[Data items]
###

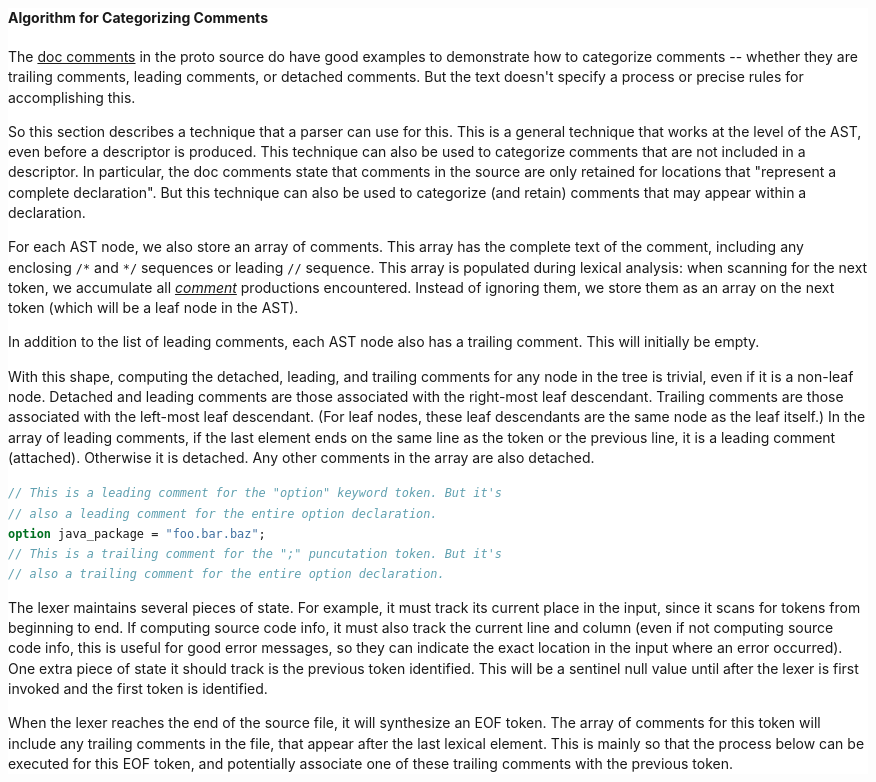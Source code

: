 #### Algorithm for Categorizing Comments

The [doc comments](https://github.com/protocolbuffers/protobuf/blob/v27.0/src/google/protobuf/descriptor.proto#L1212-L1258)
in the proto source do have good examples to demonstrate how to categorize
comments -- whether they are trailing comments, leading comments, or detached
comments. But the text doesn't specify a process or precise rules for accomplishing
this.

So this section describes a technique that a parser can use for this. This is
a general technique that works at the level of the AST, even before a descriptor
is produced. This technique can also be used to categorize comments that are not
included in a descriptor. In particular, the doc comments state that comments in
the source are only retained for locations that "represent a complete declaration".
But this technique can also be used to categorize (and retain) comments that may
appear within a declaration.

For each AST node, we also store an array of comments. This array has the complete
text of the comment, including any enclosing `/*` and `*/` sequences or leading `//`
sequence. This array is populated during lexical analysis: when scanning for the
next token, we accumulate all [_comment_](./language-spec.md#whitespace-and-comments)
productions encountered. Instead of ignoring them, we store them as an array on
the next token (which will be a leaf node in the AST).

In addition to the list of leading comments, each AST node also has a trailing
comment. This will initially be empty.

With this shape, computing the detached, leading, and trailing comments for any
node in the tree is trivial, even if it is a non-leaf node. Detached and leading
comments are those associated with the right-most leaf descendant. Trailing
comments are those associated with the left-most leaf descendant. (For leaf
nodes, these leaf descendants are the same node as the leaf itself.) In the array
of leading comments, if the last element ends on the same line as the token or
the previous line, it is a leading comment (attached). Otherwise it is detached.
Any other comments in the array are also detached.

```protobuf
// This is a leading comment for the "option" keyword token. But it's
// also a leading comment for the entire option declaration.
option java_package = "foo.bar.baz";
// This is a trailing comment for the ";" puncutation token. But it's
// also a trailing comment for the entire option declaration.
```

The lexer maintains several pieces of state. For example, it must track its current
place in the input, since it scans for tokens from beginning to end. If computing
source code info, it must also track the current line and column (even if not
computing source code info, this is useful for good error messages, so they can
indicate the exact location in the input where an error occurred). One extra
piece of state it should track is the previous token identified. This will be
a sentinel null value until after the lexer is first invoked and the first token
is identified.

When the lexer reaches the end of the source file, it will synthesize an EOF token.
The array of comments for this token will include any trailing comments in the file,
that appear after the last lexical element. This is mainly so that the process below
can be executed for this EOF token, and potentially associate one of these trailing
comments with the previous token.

###

◆ **How to complete this task**: Please return only the lines above, starting at the line that has "in the proto" and ending at the line that has "So this section", keeping both and leaving each one unchanged.

◆ **Answer area**:
in the proto source do have good examples to demonstrate how to categorize
comments -- whether they are trailing comments, leading comments, or detached
comments. But the text doesn't specify a process or precise rules for accomplishing
this.

So this section describes a technique that a parser can use for this. This is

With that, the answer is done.